Five-year data released at the Society of Interventional Radiology meeting show that uterine artery embolization has a 73% success rate for treating uterine fibroids. Supporters hope the finding will increase the popularity of the procedure as an alternative to myomectomy or hysterectomy.
"Now that the data exist, women will be hearing more about this procedure as a minimally invasive alternative to surgery," said Dr. James B. Spies, a professor of interventional radiology at Georgetown University Hospital.
Of 200 prospective patients enrolled by Spies and colleagues in their uterine fibroid embolization trial, 182 completed the five-year follow-up after the procedure. The investigators confirmed that UAE is an effective and safe strategy to treat fibroids. They also found that UAE can control fibroid symptoms for as long or longer than does myomectomy.

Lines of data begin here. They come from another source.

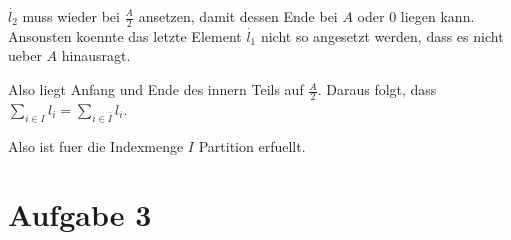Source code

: $\dot{l_2}$ muss wieder bei $\frac{A}{2}$ ansetzen, damit dessen Ende bei $A$ oder $0$ liegen kann.
Ansonsten koennte das letzte Element $\dot{l_1}$ nicht so angesetzt werden, dass es nicht ueber $A$ hinausragt.

Also liegt Anfang und Ende des innern Teils auf $\frac{A}{2}$. Daraus folgt, dass
$\sum_{i\in I} l_i = \sum_{i\in \bar{I}} l_i$.

Also ist fuer die Indexmenge $I$ Partition erfuellt.




\section*{Aufgabe 3}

The researchers followed patients at three, 12, 24, 36, 48, and 60-month intervals. They assessed patient outcomes through written questionnaires and also by keeping track of their symptom status, additional interventions, and the regularity of their menstrual cycles.
Investigators defined UAE's failure as the occurrence of a hysterectomy, a definitive myomectomy, or a repeated embolization in the preceding interval. They used summary statistics at each interval to evaluate symptom status, interval failure, and hysterectomy rates.
At five-year follow-up, researchers recorded a 73% success rate with the minimally invasive approach. Twenty-percent of patients had either failed treatment or recurred with new fibroids during the same period, including 25 hysterectomies, six myomectomies, and three repeated embolizations. At least four hysterectomies were unrelated to either recurrent fibroids or complications. Three patients died during follow-up, also of unrelated causes.
"The key question gynecologists always ask is how durable and reliable fibroid embolization is. These five-year outcomes show embolization is comparable to myomectomy but less invasive, and women recover from it more quickly," Spies said.
The long-term study results had some limitations. Researchers could not reliably assess, for instance, UAE's effects on amenorrhea. More sophisticated studies to assess all possible variables in this area are needed, Spies said.
"I'm not afraid of treating large fibroids, but now I know what to expect two or three years down the road. Now I know what to tell the patients," he said.